Hello Everyone!!

This week I’d like to introduce the stuttering community’s very own, Stephen Greene. Stephen is a Social Care Worker, passionate about disability services. He is also the Former Chair of the Irish Stammering Association and currently serves as a Stuttering Peer Support Leader in the ISA. Stephen is a powerful stuttering advocate and does a lot of awareness and advocacy work on social media. You can follow him on his Instagram!

“I’ll get by (I’ll even thrive) with a little help from my friends”- The value of peer support in stuttering

Please excuse me adding these three words to the above line from the song from the Beatles but I feel it encapsulates my experience of peer support. For this blog I’d like to delve in to the value of peer support to my own stuttering journey. First a little bit about myself, I was raised in a large family of nine kids, five girls and four boys in Dublin Ireland in the 70’s and 80’s. I started stuttering at the age of five and the awareness of stuttering and the supports available were pretty non-existent especially in a working class area of Dublin. I had therapy at this age but I continued to stutter and there was no follow up intervention.

At the start of my stuttering Journey, myself and my family felt alone. We had to make do and carry on with life. At school I would have been aware that I spoke different to the rest of my friends and during roll call I was the only one who was counting the other kids before it was my time to say “An Seo” which is Irish for “here” with me normally blocking on the “An”. This is probably my first memory of being anxious around my stuttering. My childhood and school years were filled with many happy memories but it was also the formation of the masking and avoidance of my stutter to fit in to a so called fluent society. During this time and into adulthood what was absence was I was never in the company of other people who stuttered. There was one girl who was a year ahead of me in secondary (high school) and I was so sensitive to avoiding my own stutter I could not even be in her company, to hear her stutter would revel many of the feelings that I had suppressed deep under the surface in myself.

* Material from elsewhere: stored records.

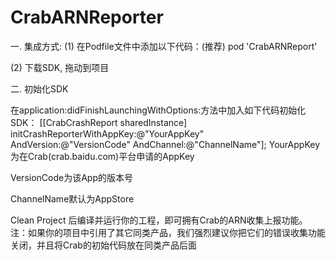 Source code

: # CrabARNReporter
一. 集成方式:
(1) 在Podfile文件中添加以下代码：(推荐)
pod 'CrabARNReport'

(2) 下载SDK, 拖动到项目


二. 初始化SDK

在application:didFinishLaunchingWithOptions:方法中加入如下代码初始化SDK：
[[CrabCrashReport sharedInstance] initCrashReporterWithAppKey:@"YourAppKey"
                                                   AndVersion:@"VersionCode"
                                                   AndChannel:@"ChannelName"];
YourAppKey为在Crab(crab.baidu.com)平台申请的AppKey

VersionCode为该App的版本号

ChannelName默认为AppStore

Clean Project 后编译并运行你的工程，即可拥有Crab的ARN收集上报功能。
注：如果你的项目中引用了其它同类产品，我们强烈建议你把它们的错误收集功能关闭，并且将Crab的初始代码放在同类产品后面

Fast forward many years into my early 30’s. I had a successful job that I loved and a loving family of my own, Life was good in many aspects but I was as Joseph Sheehan would say I was a “talking museum” of the crutches and mannerisms I had employed to conceal my stuttering from the world. I had this feeling of being inauthentic because I was hiding this stutter that had been part of me since five years old. My crisis point came in work in a social care setting while taking a phone call and I blocked particularly hard on a word at the start of the conversation and the listener mistakenly thought I was a person with an intellectual disability who was in my care. I regained my composure and informed her that she was speaking to the person in charge. I had then decided that I didn’t want my stuttering to be the elephant in the room that no one was talking about especially me.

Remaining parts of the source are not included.